Uomini, mezzi uomini, ominicchi e quaquaraquà


Mi sono sempre chiesto il motivo per cui il mondo sia suddiviso in queste categorie di persone.

Se ben ricordo la divisione tra uomini, mezzi uomini, ominicchi e quaquaraquà è esposta nel "Giorno della civetta" di Sciascia e fatta pronunciare a Don Mariano Arena potente e spietato capomafia semianalfabeta.
In un mondo dove l'apparenza impera sulla virtù i veri uomini oggi sono rimasti in pochi anzi in pochissimi come sono anche molto pochi i mezzi uomini.
Dilagano invece gli ominicchi che sono in continuo aumento ed infine, ancor più giù, i Quaquaraquà …… che hanno scambiato il fare con il dire lasciando a se stessi l’unica alternativa della fuga quando li scopriranno.
Per questi il luogo di vita più adatto è l’ambientino degli amici degli amici nel quale vivono e si dibattono esercitandosi nel trasformismo che, da Costantino Imperatore in poi, percorre e contamina la nostra Società. L’antropologia illustrata dall’autore del “Giorno della civetta” ci permette quindi di capire come vanno le cose nel mondo quando il valore supremo non è più l’etica.

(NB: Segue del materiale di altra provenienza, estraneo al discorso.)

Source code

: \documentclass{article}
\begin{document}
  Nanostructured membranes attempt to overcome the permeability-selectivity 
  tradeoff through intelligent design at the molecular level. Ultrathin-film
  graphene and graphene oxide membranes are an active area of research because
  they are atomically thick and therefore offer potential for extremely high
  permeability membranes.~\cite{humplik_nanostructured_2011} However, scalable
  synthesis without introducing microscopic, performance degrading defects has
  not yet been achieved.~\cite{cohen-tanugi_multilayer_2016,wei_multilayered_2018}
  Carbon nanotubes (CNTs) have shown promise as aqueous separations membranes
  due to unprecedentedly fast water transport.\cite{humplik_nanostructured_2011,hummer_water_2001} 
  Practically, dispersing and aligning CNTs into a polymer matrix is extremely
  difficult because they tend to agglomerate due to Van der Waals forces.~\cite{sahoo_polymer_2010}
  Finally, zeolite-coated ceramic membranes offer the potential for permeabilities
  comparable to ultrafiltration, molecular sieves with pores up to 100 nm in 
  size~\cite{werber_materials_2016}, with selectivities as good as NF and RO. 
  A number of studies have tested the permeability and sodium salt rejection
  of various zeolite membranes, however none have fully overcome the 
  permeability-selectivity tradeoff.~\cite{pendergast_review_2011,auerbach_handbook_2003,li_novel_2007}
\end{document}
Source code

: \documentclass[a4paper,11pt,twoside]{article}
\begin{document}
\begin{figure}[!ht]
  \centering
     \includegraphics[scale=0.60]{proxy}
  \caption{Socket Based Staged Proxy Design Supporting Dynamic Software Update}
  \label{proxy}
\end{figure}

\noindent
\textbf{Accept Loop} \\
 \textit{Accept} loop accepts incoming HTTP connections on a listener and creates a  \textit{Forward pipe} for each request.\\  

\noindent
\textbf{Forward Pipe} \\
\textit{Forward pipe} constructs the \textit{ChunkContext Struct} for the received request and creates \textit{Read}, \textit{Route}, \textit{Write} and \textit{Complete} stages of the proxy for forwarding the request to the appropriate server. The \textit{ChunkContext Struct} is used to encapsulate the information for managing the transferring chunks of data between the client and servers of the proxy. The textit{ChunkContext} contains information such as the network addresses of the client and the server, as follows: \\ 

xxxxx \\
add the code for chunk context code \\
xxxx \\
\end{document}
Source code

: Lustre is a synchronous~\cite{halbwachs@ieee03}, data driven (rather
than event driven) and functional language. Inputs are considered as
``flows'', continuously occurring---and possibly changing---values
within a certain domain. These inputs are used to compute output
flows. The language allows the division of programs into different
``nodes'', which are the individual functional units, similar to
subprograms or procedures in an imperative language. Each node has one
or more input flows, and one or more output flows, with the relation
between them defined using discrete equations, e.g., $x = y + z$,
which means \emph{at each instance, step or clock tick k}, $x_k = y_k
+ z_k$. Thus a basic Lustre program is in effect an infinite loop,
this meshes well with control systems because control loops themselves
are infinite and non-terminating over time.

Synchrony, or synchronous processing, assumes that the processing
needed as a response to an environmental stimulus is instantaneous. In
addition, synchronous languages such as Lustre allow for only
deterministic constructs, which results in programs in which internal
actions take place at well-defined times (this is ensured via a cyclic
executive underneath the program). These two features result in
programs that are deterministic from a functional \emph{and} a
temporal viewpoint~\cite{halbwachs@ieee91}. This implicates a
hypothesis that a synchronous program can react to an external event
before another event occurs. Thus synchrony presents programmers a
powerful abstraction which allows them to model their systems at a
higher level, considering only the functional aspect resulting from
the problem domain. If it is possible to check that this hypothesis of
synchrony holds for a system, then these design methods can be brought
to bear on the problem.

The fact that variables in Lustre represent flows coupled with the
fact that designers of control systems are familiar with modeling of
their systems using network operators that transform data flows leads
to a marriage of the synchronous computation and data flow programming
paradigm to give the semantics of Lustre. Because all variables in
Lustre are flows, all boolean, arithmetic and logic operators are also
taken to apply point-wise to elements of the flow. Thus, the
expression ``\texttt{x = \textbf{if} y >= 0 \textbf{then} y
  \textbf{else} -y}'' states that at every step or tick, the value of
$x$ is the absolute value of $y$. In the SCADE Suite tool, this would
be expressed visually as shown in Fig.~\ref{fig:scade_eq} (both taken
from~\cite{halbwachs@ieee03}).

Come le oche i quaquaraquà depongo le uova (metaforicamente le loro scemenze quotidiane) imbastendo sogni e propositi degni dei fratelli Grimm per poi annoiarsi presto di tutto quindi anche di Voi. Cercate di prendere il largo prima che sia troppo tardi.
I sentimenti decisi e coraggiosi devono prendere posto speditamente e senza esitazione per rimbastire qualcosa che possa essere umanamente conveniente.
Tenetevi stretti i veri amici!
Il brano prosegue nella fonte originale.